The Court emphasized that the error was not of constitutional proportions. By implication the same distinction was recognized by this court in Sonnier v. United States, 314 F.2d 69, 70-71 (1963). In the instant case, the alleged error is a violation of the Fourth Amendment, which guarantees against unreasonable searches and seizures. If this proceeding were a “successive application” for section 2255 relief, and the same ground had been determined adversely to the applicant in the prior application, a different rule would apply. The court could *223 invoke the doctrine of Sanders v. United States, 373 U.S. 1, 15-19, 83 S.Ct. 1068, 10 L.Ed.2d 148 (1963), and decline to entertain a repetitive motion. But the present application is Sutton’s first under section 2255. We therefore reach the substantive legal issue, whether the conviction was based upon evidence obtained in an unreasonable search and seizure.

II

The circumstances of the search are not seriously disputed. On the evening of March 22, 1962, the agents of the Alcohol Tax Unit, acting upon information from a source known to be reliable, went to a certain house in Durham, North Carolina, not the residence of Sutton, but that of a woman with a record of convictions for whiskey violations. Their informant had told them that non-tax-paid liquor would there be transferred from one automobile to another, but he did not identify the persons who would be involved in the operation. Stationing themselves in the neighborhood, in a position where they were not observed but could observe activities in the driveway and rear yard of the house mentioned by their informant, they saw an automobile answering the description given them drive into the rear yard, park next to another automobile and extinguish its lights. At this time, according to the Government’s testimony, someone turned off the lights in the house. The present appellant and another man began transferring boxes resembling cases for mason jars from one automobile to the other. The agents could not from their observations identify the contents of the cases, but relying on the tip given them by the informant and on their knowledge from past experience that the cases were of the kind commonly used by liquor law violators, they drove the automobile into the driveway, blocking it. Sutton and the other man took flight, but were pursued, overtaken and arrested. The keys to the two cars involved in the episode were taken from Sutton and his companion, the trunks were opened and a substantial quantity of untaxed liquor was found in each. There was also testimony that Sutton had a reputation as a violator.

First, it is to be noted that we are dealing here with automobiles that are readily movable, where the rule requiring officers to obtain search warrants is somewhat relaxed. Carroll v. United States, 267 U.S. 132, 45 S.Ct. 280, 69 L.Ed. 543 (1925).
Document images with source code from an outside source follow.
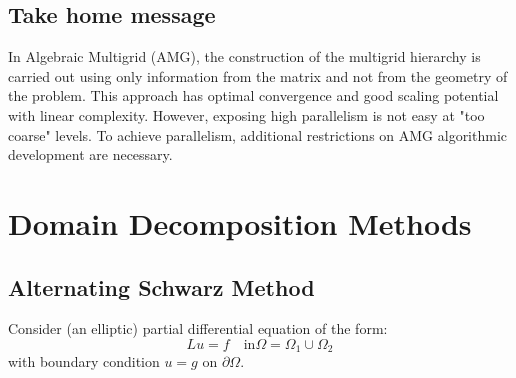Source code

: \documentclass[11pt]{book}
\begin{document}
\section*{Take home message}
   In Algebraic Multigrid (AMG), the construction of the multigrid hierarchy is carried out using only information from the matrix and not from the geometry of the problem. This approach has optimal convergence and good scaling potential with linear complexity. However, exposing high parallelism is not easy at "too coarse" levels. To achieve parallelism, additional restrictions on AMG algorithmic development are necessary. 
\chapter{Domain Decomposition Methods}
\section*{Alternating Schwarz Method}
Consider (an elliptic) partial differential equation of the form:
$$ L u=f \quad \text{in} \Omega=\Omega_{1} \cup \Omega_{2} $$
with boundary condition $u=g$ on $\partial \Omega$.
\end{document}
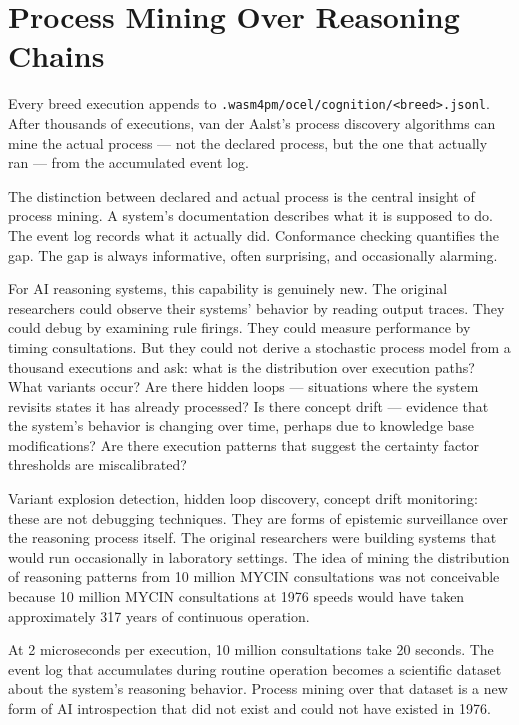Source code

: \section{Process Mining Over Reasoning Chains}
\label{sec:process-mining}

Every breed execution appends to
\texttt{.wasm4pm/ocel/cognition/<breed>.jsonl}. After thousands of executions,
van der Aalst's process discovery algorithms can mine the actual process --- not the declared
process, but the one that actually ran --- from the accumulated event log.

The distinction between declared and actual process is the central insight of process mining.
A system's documentation describes what it is supposed to do. The event log records what it
actually did. Conformance checking quantifies the gap. The gap is always informative, often
surprising, and occasionally alarming.

For AI reasoning systems, this capability is genuinely new. The original researchers could
observe their systems' behavior by reading output traces. They could debug by examining rule
firings. They could measure performance by timing consultations. But they could not derive
a stochastic process model from a thousand executions and ask: what is the distribution over
execution paths? What variants occur? Are there hidden loops --- situations where the system
revisits states it has already processed? Is there concept drift --- evidence that the
system's behavior is changing over time, perhaps due to knowledge base modifications? Are
there execution patterns that suggest the certainty factor thresholds are miscalibrated?

Variant explosion detection, hidden loop discovery, concept drift monitoring: these are
not debugging techniques. They are forms of epistemic surveillance over the reasoning
process itself. The original researchers were building systems that would run occasionally
in laboratory settings. The idea of mining the distribution of reasoning patterns from
10 million MYCIN consultations was not conceivable because 10 million MYCIN consultations
at 1976 speeds would have taken approximately 317 years of continuous operation.

At 2 microseconds per execution, 10 million consultations take 20 seconds. The event
log that accumulates during routine operation becomes a scientific dataset about the
system's reasoning behavior. Process mining over that dataset is a new form of AI
introspection that did not exist and could not have existed in 1976.

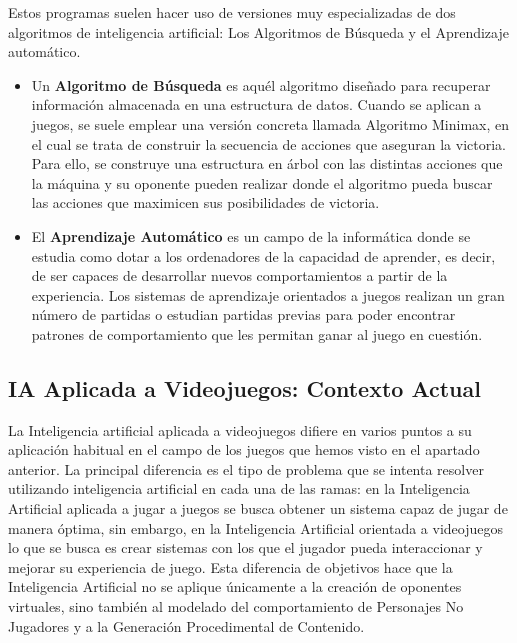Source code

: Estos programas suelen hacer uso de versiones muy especializadas de dos algoritmos de inteligencia artificial: Los Algoritmos de Búsqueda y el Aprendizaje automático.
\begin{itemize}
\item Un \textbf{Algoritmo de Búsqueda} es aquél algoritmo diseñado para recuperar información almacenada en una estructura de datos. Cuando se aplican a juegos, se suele emplear una versión concreta llamada Algoritmo Minimax, en el cual se trata de construir la secuencia de acciones que aseguran la victoria. Para ello, se construye una estructura en árbol con las distintas acciones que la máquina y su oponente pueden realizar donde el algoritmo pueda buscar las acciones que maximicen sus posibilidades de victoria. 
\item El \textbf{Aprendizaje Automático} es un campo de la informática donde se estudia como dotar a los ordenadores de la capacidad de aprender, es decir, de ser capaces de desarrollar nuevos comportamientos a partir de la experiencia. Los sistemas de aprendizaje orientados a juegos realizan un gran número de partidas o estudian partidas previas para poder encontrar patrones de comportamiento que les permitan ganar al juego en cuestión.
\end{itemize}

\subsection{IA Aplicada a Videojuegos: Contexto Actual}
La Inteligencia artificial aplicada a videojuegos difiere en varios puntos a su aplicación habitual en el campo de los juegos que hemos visto en el apartado anterior. La principal diferencia es el tipo de problema que se intenta resolver utilizando inteligencia artificial en cada una de las ramas: en la Inteligencia Artificial aplicada a jugar a juegos se busca obtener un sistema capaz de jugar de manera óptima, sin embargo, en la Inteligencia Artificial orientada a videojuegos lo que se busca es crear sistemas con los que el jugador pueda interaccionar y mejorar su experiencia de juego. Esta diferencia de objetivos hace que la Inteligencia Artificial no se aplique únicamente a la creación de oponentes virtuales, sino también al modelado del comportamiento de Personajes No Jugadores y a la Generación Procedimental de Contenido\cite{ai_and_games}.

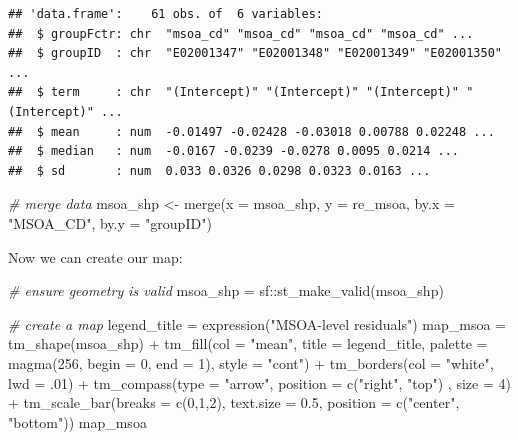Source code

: \documentclass[
]{book}
\newenvironment{Shaded}{\begin{snugshade}}{\end{snugshade}}
\newcommand{\AttributeTok}[1]{\textcolor[rgb]{0.77,0.63,0.00}{#1}}
\newcommand{\CommentTok}[1]{\textcolor[rgb]{0.56,0.35,0.01}{\textit{#1}}}
\newcommand{\DecValTok}[1]{\textcolor[rgb]{0.00,0.00,0.81}{#1}}
\newcommand{\FloatTok}[1]{\textcolor[rgb]{0.00,0.00,0.81}{#1}}
\newcommand{\FunctionTok}[1]{\textcolor[rgb]{0.00,0.00,0.00}{#1}}
\newcommand{\NormalTok}[1]{#1}
\newcommand{\OtherTok}[1]{\textcolor[rgb]{0.56,0.35,0.01}{#1}}
\newcommand{\SpecialCharTok}[1]{\textcolor[rgb]{0.00,0.00,0.00}{#1}}
\newcommand{\StringTok}[1]{\textcolor[rgb]{0.31,0.60,0.02}{#1}}
\begin{document}
\begin{verbatim}
## 'data.frame':    61 obs. of  6 variables:
##  $ groupFctr: chr  "msoa_cd" "msoa_cd" "msoa_cd" "msoa_cd" ...
##  $ groupID  : chr  "E02001347" "E02001348" "E02001349" "E02001350" ...
##  $ term     : chr  "(Intercept)" "(Intercept)" "(Intercept)" "(Intercept)" ...
##  $ mean     : num  -0.01497 -0.02428 -0.03018 0.00788 0.02248 ...
##  $ median   : num  -0.0167 -0.0239 -0.0278 0.0095 0.0214 ...
##  $ sd       : num  0.033 0.0326 0.0298 0.0323 0.0163 ...
\end{verbatim}

\begin{Shaded}
\begin{Highlighting}[]
\CommentTok{\# merge data}
\NormalTok{msoa\_shp }\OtherTok{\textless{}{-}} \FunctionTok{merge}\NormalTok{(}\AttributeTok{x =}\NormalTok{ msoa\_shp, }\AttributeTok{y =}\NormalTok{ re\_msoa, }\AttributeTok{by.x =} \StringTok{"MSOA\_CD"}\NormalTok{, }\AttributeTok{by.y =} \StringTok{"groupID"}\NormalTok{)}
\end{Highlighting}
\end{Shaded}

Now we can create our map:

\begin{Shaded}
\begin{Highlighting}[]
\CommentTok{\# ensure geometry is valid}
\NormalTok{msoa\_shp }\OtherTok{=}\NormalTok{ sf}\SpecialCharTok{::}\FunctionTok{st\_make\_valid}\NormalTok{(msoa\_shp)}

\CommentTok{\# create a map}
\NormalTok{legend\_title }\OtherTok{=} \FunctionTok{expression}\NormalTok{(}\StringTok{"MSOA{-}level residuals"}\NormalTok{)}
\NormalTok{map\_msoa }\OtherTok{=} \FunctionTok{tm\_shape}\NormalTok{(msoa\_shp) }\SpecialCharTok{+}
  \FunctionTok{tm\_fill}\NormalTok{(}\AttributeTok{col =} \StringTok{"mean"}\NormalTok{, }\AttributeTok{title =}\NormalTok{ legend\_title, }\AttributeTok{palette =} \FunctionTok{magma}\NormalTok{(}\DecValTok{256}\NormalTok{, }\AttributeTok{begin =} \DecValTok{0}\NormalTok{, }\AttributeTok{end =} \DecValTok{1}\NormalTok{), }\AttributeTok{style =} \StringTok{"cont"}\NormalTok{) }\SpecialCharTok{+} 
  \FunctionTok{tm\_borders}\NormalTok{(}\AttributeTok{col =} \StringTok{"white"}\NormalTok{, }\AttributeTok{lwd =}\NormalTok{ .}\DecValTok{01}\NormalTok{)  }\SpecialCharTok{+} 
  \FunctionTok{tm\_compass}\NormalTok{(}\AttributeTok{type =} \StringTok{"arrow"}\NormalTok{, }\AttributeTok{position =} \FunctionTok{c}\NormalTok{(}\StringTok{"right"}\NormalTok{, }\StringTok{"top"}\NormalTok{) , }\AttributeTok{size =} \DecValTok{4}\NormalTok{) }\SpecialCharTok{+} 
  \FunctionTok{tm\_scale\_bar}\NormalTok{(}\AttributeTok{breaks =} \FunctionTok{c}\NormalTok{(}\DecValTok{0}\NormalTok{,}\DecValTok{1}\NormalTok{,}\DecValTok{2}\NormalTok{), }\AttributeTok{text.size =} \FloatTok{0.5}\NormalTok{, }\AttributeTok{position =}  \FunctionTok{c}\NormalTok{(}\StringTok{"center"}\NormalTok{, }\StringTok{"bottom"}\NormalTok{)) }
\NormalTok{map\_msoa}
\end{Highlighting}
\end{Shaded}
\end{document}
In that case the Court declared that “if the search and seizure without a warrant are made upon probable cause, that is, upon a belief, reasonably arising out of circumstances known to the seizing officer, that an automobile or other vehicle contains that which by law is subject to seizure and destruction, the search and seizure are valid.” 267 U.S. at 149, 45 S.Ct. at 283; see 338 U.S. at 161-162. 3 The Court further declared that “[t]he right to search and the validity of the seizure are not dependent upon the right to arrest”; consequently, the search may precede the arrest. 267 U.S. at 158-159, 45 S.Ct. at 287.